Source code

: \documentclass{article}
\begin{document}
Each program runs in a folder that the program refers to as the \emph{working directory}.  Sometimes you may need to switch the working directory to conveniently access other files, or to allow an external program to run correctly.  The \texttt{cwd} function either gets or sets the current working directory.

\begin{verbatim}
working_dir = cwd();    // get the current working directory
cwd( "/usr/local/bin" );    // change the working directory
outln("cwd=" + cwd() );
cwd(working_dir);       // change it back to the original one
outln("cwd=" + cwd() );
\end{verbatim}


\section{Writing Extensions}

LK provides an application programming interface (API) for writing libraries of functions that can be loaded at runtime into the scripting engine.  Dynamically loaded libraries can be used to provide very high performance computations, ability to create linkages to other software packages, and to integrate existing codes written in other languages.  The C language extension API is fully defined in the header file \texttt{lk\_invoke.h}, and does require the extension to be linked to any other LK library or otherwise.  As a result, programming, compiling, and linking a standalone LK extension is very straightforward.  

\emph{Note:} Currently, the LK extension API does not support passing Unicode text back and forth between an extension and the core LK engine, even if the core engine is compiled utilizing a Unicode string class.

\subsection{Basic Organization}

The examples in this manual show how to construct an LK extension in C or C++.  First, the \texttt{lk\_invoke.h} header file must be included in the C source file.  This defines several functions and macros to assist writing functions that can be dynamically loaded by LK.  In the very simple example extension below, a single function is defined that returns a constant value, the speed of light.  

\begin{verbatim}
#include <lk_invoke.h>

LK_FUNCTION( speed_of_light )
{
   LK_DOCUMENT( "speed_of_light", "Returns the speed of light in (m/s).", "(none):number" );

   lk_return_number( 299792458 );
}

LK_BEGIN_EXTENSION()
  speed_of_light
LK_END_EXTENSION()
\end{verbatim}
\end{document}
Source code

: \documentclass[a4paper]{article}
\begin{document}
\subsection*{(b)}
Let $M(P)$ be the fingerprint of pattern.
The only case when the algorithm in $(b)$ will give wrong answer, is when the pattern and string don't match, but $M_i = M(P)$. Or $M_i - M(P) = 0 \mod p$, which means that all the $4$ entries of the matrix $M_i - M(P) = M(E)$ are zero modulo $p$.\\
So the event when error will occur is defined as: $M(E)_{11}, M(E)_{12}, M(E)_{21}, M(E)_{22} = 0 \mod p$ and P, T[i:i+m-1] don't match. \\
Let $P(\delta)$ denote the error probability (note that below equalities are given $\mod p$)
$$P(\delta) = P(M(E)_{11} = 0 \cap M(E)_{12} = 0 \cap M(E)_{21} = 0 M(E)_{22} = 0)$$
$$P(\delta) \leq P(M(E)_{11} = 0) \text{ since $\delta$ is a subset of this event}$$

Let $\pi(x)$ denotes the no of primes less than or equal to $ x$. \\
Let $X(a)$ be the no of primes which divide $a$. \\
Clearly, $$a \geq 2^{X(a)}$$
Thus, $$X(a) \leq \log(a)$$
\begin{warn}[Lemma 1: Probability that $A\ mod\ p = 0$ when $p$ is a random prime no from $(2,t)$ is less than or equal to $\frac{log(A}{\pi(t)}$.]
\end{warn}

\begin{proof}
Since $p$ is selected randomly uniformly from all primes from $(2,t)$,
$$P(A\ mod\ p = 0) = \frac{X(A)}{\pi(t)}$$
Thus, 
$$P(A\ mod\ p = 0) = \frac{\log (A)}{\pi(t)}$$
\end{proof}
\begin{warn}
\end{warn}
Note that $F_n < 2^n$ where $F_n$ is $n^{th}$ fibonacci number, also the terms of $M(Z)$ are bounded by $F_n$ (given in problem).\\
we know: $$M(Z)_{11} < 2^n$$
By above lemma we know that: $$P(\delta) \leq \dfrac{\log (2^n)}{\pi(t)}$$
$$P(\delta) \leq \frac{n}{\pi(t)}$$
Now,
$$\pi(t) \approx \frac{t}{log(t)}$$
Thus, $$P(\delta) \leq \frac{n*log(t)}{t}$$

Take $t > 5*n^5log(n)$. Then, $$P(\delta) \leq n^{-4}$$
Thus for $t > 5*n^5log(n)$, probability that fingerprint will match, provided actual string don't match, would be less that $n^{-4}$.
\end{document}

- WHAT IS NEEDED -
Write only the number of lines above that contain "less".

- TASK OUTPUT -
3